By Reince Priebus
Wishful thinking won’t solve America’s problems. Empty promises will not restore our economy. President Obama’s State of the Union address, however, was filled with both and remarkably devoid of a workable plan to put Americans back to work.
The president spoke of a “blueprint for an economy built to last.” In context, that’s an odd phrase, and warrants two questions. First, why is the president — at the beginning of his fourth year in office — only now offering a “blueprint” for economic recovery? The most pressing issue of his entire presidency has been the economy; this is not a new concern. Second, how does a laundry list of repeated, broken promises constitute a blueprint for recovery? It’s a blueprint for re-election, perhaps, but not for the economy.
We start with the first question. Obama based his candidacy on his ability to restore the economy. Voters elected him because he promised jobs and prosperity. He was so confident in his abilities that he promised in early 2009 that if he didn’t have the economy fixed “in three years” then his presidency was “going to be a one-term proposition.”
It’s been three years. Unemployment is unacceptably high. Thirteen million Americans are out of a job. Millions more cannot find enough work. Our economy is stagnant and stalled. And yet President Obama merely offers “a blueprint.”
The Obama administration has defined itself by its chronic inability to turn around the economy. They passed their massive $825 billion stimulus in 2009 and then turned their attention to the pursuit of various liberal pipedreams — Obamacare, cap-and-trade, regulatory schemes, and higher taxes. The president took his eye off the economy, and we’re still paying the price. His policies, instead of improving the economy, made it worse.
The president said it would be different. He promised the stimulus would keep the unemployment rate below 8 percent. It shot past that threshold and has not been back since. On Tuesday, the nonpartisan Congressional Budget Office predicted unemployment will average 8.9 percent in 2012. If that prediction holds, more Americans will be out of work at the end of Obama’s term than at the beginning.
Now the second point: We’ve heard it all before. The State of the Union was made from recycled material, meant to boost the president’s re-election prospects. ABC News correspondent Jake Tapper called it “very political,” while NBC’s David Gregory said it was a “pitch for re-election.”
In his address, the president promised to pursue energy independence. Just as in 2008, he proclaimed that now was the time to end our dependence on foreign oil. For four years, he’s been repeating the same promise, with no intention of keeping it. Just last month, the president blocked the Keystone energy pipeline, which would have brought safe, affordable energy — and 20,000 jobs — to America.
Obama called on universities to lower costs, just as in 2010 when he said “it’s time” for them to “get serious about cutting their own costs.” He’s campaigning on college campuses touting his plan to make student loans more affordable, but his plan would only save students less than $10 a month.
The president also promised to help small businesses — a promise he’s made before but never kept. In fact, with regulations, mandates and threats of higher taxes, he’s spent the last three years making life harder for small business owners.

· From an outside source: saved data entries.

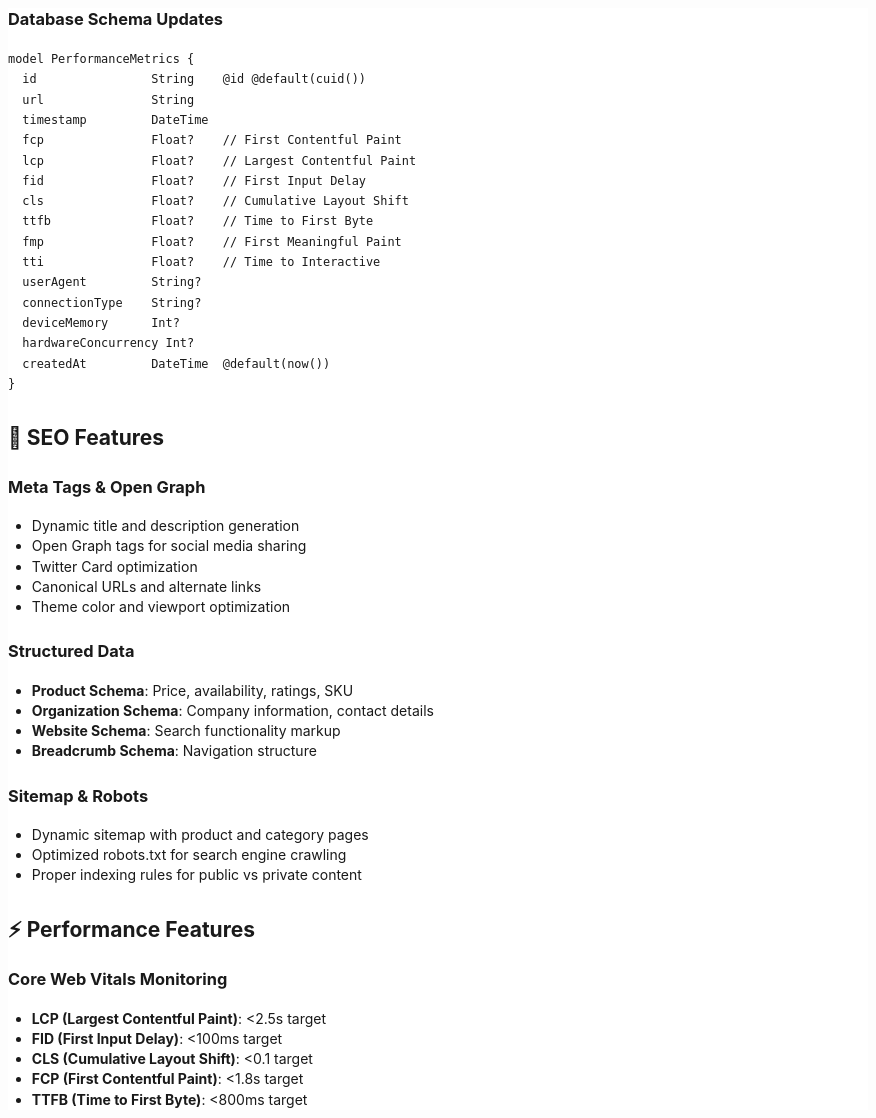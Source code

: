 ### **Database Schema Updates**
```prisma
model PerformanceMetrics {
  id                String    @id @default(cuid())
  url               String
  timestamp         DateTime
  fcp               Float?    // First Contentful Paint
  lcp               Float?    // Largest Contentful Paint
  fid               Float?    // First Input Delay
  cls               Float?    // Cumulative Layout Shift
  ttfb              Float?    // Time to First Byte
  fmp               Float?    // First Meaningful Paint
  tti               Float?    // Time to Interactive
  userAgent         String?
  connectionType    String?
  deviceMemory      Int?
  hardwareConcurrency Int?
  createdAt         DateTime  @default(now())
}
```

## 🎯 **SEO Features**

### **Meta Tags & Open Graph**
- Dynamic title and description generation
- Open Graph tags for social media sharing
- Twitter Card optimization
- Canonical URLs and alternate links
- Theme color and viewport optimization

### **Structured Data**
- **Product Schema**: Price, availability, ratings, SKU
- **Organization Schema**: Company information, contact details
- **Website Schema**: Search functionality markup
- **Breadcrumb Schema**: Navigation structure

### **Sitemap & Robots**
- Dynamic sitemap with product and category pages
- Optimized robots.txt for search engine crawling
- Proper indexing rules for public vs private content

## ⚡ **Performance Features**

### **Core Web Vitals Monitoring**
- **LCP (Largest Contentful Paint)**: <2.5s target
- **FID (First Input Delay)**: <100ms target  
- **CLS (Cumulative Layout Shift)**: <0.1 target
- **FCP (First Contentful Paint)**: <1.8s target
- **TTFB (Time to First Byte)**: <800ms target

That is, of course, just a sampling. The president managed to cram many more old promises into his 45-minute speech. Since then, he’s been touring the country repeating them over and over. But America doesn’t need promises or slogans; we need policies and solutions.
It’s time for a new direction. In Washington state, voters have a chance to make that possible this year. They can elect Rob McKenna governor and get the state back on track to fiscal responsibility and economic opportunity.
After three years, President Obama has failed — and by his own standard. In November, Americans can hold him accountable to his promise of a “one-term proposition” and we can send a Republican to the White House. Our country needs a president who has a plan and a purpose — not one who offers only a blueprint of broken promises.
Reince Priebus is chairman of the Republican National Committee. This commentary is in response to one by President Obama.